7th Speaker of the House Maharashtra Legislative Assembly
- In office 4 July 1977 – 13 March 1978
- Governor: Sadiq Ali (freedom fighter)
- Chief Minister: Vasantdada Patil
- Preceded by: S. K. Wankhede
- Succeeded by: Shivraj Patil
- Constituency: Patan

1st Education Minister of Maharashtra
- In office 1 May 1960 – 7 March 1962
- Succeeded by: Shantilal Shah

Home Minister of Maharashtra
- In office 5 December 1963 – 1 March 1967
- Preceded by: P. K. Sawant
- Succeeded by: Vasantrao Naik

Member of Maharashtra Legislative Assembly
- In office 1962–1983
- Preceded by: Constituency Established
- Succeeded by: Vikramsinh Patankar
- Constituency: Patan

Member of Bombay Legislative Assembly
- In office 1952–1962
- Succeeded by: Constituency Abolished
- Constituency: Patan, Maharashtra

Personal details
- Born: 10 March 1910 Vihe, Tal Patan, Satara, British India
- Died: 24 April 1983 (aged 73) Mumbai, Maharastra
- Party: Indian National Congress
- Other political affiliations: Peasants and Workers Party of India
- Spouse: Vatsalabai
- Children: 6
- Relatives: Shambhuraj Desai (grandson) Raviraj Desai (grandson)

= Balasaheb Desai =

Indian politician (1910–1983)

Balasaheb Desai (Daulatrao Shripatrao Desai; 10 March 1910 – 24 April 1983) was a politician and social worker from Maharashtra, India, who held important positions in the Maharashtra state government as home minister, education minister and cultural minister during the initial formation of the Maharashtra state. He was instrumental in establishing Shivaji University in Kolhapur in 1962.

== Career ==
Desai started his law practice in Patan, Karad, Satara district. In 1940, he campaigned for election to the district local board and was elected president. In 1952, he was elected as the member of the legislative assembly (MLA) from Patan and was re-elected in 1957. In the same year, he became a state cabinet minister. He was the main minister in the bilingual state government of Bombay state as well as Maharashtra's government. He played a leading role in the Samyukta Maharashtra Movement and dealt firmly with any outbreaks of violence during its activities in Bombay. In 1960, Desai was education minister of Maharashtra state. He insured that children of the poor, those whose incomes were not more than Rs.1200 per annum, received an education through Economically Backward Classes (E.B.C.) facilities. In 1962, he became agriculture minister and in the same year he was asked to take on the responsibility of being the home minister.In the history of Maharashtra government, Desai is seen as one of strongest home ministers to date. He took steps to make the Home and Police Department strong and reliable. He handled many critical situations during his term as home minister including the outbreak of violence by members of the Samyukta Maharashtra Movement in Bombay (now Mumbai).

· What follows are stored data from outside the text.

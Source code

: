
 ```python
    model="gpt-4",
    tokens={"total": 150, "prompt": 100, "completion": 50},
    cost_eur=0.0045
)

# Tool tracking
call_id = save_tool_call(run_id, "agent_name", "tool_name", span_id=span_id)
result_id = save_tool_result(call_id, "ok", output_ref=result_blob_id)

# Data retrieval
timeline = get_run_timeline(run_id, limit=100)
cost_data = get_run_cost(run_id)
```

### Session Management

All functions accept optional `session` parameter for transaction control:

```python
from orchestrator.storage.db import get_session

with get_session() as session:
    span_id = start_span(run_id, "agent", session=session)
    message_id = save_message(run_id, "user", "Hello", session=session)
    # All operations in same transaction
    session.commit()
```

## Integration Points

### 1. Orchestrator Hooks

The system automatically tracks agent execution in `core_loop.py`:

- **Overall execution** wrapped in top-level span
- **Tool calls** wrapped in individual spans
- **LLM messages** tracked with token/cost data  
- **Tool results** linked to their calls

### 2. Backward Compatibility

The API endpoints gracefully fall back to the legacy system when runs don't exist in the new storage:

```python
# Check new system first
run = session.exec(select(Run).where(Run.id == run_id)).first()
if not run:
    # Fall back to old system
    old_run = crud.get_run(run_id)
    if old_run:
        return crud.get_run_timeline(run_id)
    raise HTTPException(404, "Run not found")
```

On 11 December 1967, a disastrous earthquake took place in Patan. His tireless work to help the people of Maharashtra recover from the disaster was widely appreciated. He came to be known as a true leader of the poor. The journalist Pralhad Keshav Atre called him "Loknete".

He was elected MLA for his constituency three times and secured a place in the cabinet of the Maharashtra government. He was speaker of Maharashtra Vidhan Sabha from 4 July 1977 to 14 March 1978. In 1978–79 he was president of Maharashtra Assembly.

==Co-operative movement==
Desai established a sugar factory called Loknete Balasaheb Desai Sahakari Sakhar Karkhana in Patan. This sugar mill was started as a co-operative to provide stability and the opportunity for growth for farmers in the region. Desai worked closely with prominent co-operative figures in Maharashtra such as Yashwantrao Chavan, Vasantdada Patil and Gulabrao Patil.

== Shivaji University, Kolhapur==
Desai was an educational minister in the first cabinet of the Maharashtra government in 1960. He was instrumental in establishing Shivaji University in Kolhapur in 1962. He also established Balasaheb Desai College of Arts and Science in 1969 at Patan.